I’m not doing a Task.await because this is running inside a GenServer, and as the documentation says in https://hexdocs.pm/elixir/Task.html#await/2-compatibility-with-otp-behaviours I don’t need a Task.await (the documentation goes as far as saying it is not recommended), it will trigger my matching handle_info call.

I think you are doing it wrong. Let OTP handle itself. :wink: Just don’t use Task.async inside handle_continue at all. It will simplify your code and the app should behave properly. However, I have no background in your challenges – or how many other initialisation activities you need.

Basically I need to load somethings for that process in parallel to receiving call messages, I cannot block the server and wait it to load because of some constrains of my project.

I created a small project just to test this issue in isolation, and I cannot reproduce the issue, basically I just created an empty project (with --sup option), added the bellow GenServer and added it to the application supervisor.

defmodule Server do
  use GenServer
  
  def start_link(args) do
    GenServer.start_link(__MODULE__, args)
  end

  def init(_args) do
    Task.async(fn ->
      Process.sleep(60_000)
      :done
    end)

    {:ok, :no_state}
  end

  def handle_info({_, :done}, state) do
    IO.puts("DONE")
    {:noreply, :no_state}
  end

  def handle_info({:DOWN, _, :process, _, :normal}, state), do: {:noreply, state}
end

This didn’t freeze my :observer.

I think that actually the issue is not the Task.async, but maybe the repo.transaction I’m doing inside of it. I will try simulate something similar in my test project and see if I can reproduce the issue.

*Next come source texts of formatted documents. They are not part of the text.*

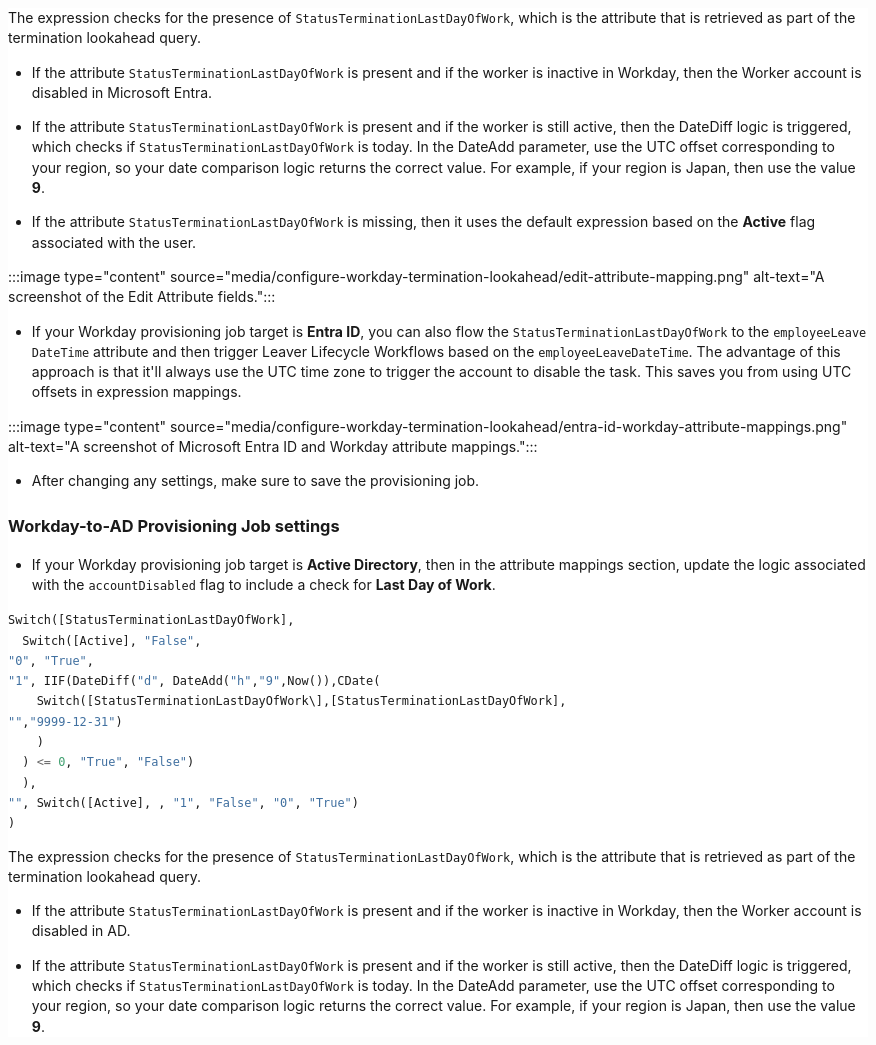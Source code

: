 The expression checks for the presence of `StatusTerminationLastDayOfWork`, which is the attribute that is retrieved as part of the termination lookahead query.

- If the attribute `StatusTerminationLastDayOfWork` is present and if the worker is inactive in Workday, then the Worker account is disabled in Microsoft Entra.

- If the attribute `StatusTerminationLastDayOfWork` is present and if the worker is still active, then the DateDiff logic is triggered, which checks if `StatusTerminationLastDayOfWork` is today. In the DateAdd parameter, use the UTC offset corresponding to your region, so your date comparison logic returns the correct value. For example, if your region is Japan, then use the value **9**.

- If the attribute `StatusTerminationLastDayOfWork` is missing, then it uses the default expression based on the **Active** flag associated with the user.

:::image type="content" source="media/configure-workday-termination-lookahead/edit-attribute-mapping.png" alt-text="A screenshot of the Edit Attribute fields.":::

- If your Workday provisioning job target is **Entra ID**, you can also flow the `StatusTerminationLastDayOfWork` to the `employeeLeaveDateTime` attribute and then trigger Leaver Lifecycle Workflows based on the `employeeLeaveDateTime`. The advantage of this approach is that it'll always use the UTC time zone to trigger the account to disable the task. This saves you from using UTC offsets in expression mappings.

:::image type="content" source="media/configure-workday-termination-lookahead/entra-id-workday-attribute-mappings.png" alt-text="A screenshot of Microsoft Entra ID and Workday attribute mappings.":::

- After changing any settings, make sure to save the provisioning job.

### Workday-to-AD Provisioning Job settings

- If your Workday provisioning job target is **Active Directory**, then in the attribute mappings section, update the logic associated with the `accountDisabled` flag to include a check for **Last Day of Work**.

```python
Switch([StatusTerminationLastDayOfWork],   
  Switch([Active], "False",  
"0", "True",   
"1", IIF(DateDiff("d", DateAdd("h","9",Now()),CDate(  
    Switch([StatusTerminationLastDayOfWork\],[StatusTerminationLastDayOfWork],  
"","9999-12-31")  
    )  
  ) <= 0, "True", "False")  
  ),  
"", Switch([Active], , "1", "False", "0", "True")  
)
```

The expression checks for the presence of `StatusTerminationLastDayOfWork`, which is the attribute that is retrieved as part of the termination lookahead query.

- If the attribute `StatusTerminationLastDayOfWork` is present and if the worker is inactive in Workday, then the Worker account is disabled in AD.

- If the attribute `StatusTerminationLastDayOfWork` is present and if the worker is still active, then the DateDiff logic is triggered, which checks if `StatusTerminationLastDayOfWork` is today. In the DateAdd parameter, use the UTC offset corresponding to your region, so your date comparison logic returns the correct value. For example, if your region is Japan, then use the value **9**.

So, turns out that the issue was processing the data I’m loading, I do some computations inside an Enum.reduce and this can take some time (it takes ± 5 minutes to process 2kk rows of data). When the process is doing that the observer will freeze.

You can likely chunk and multiplex the work on all CPU cores.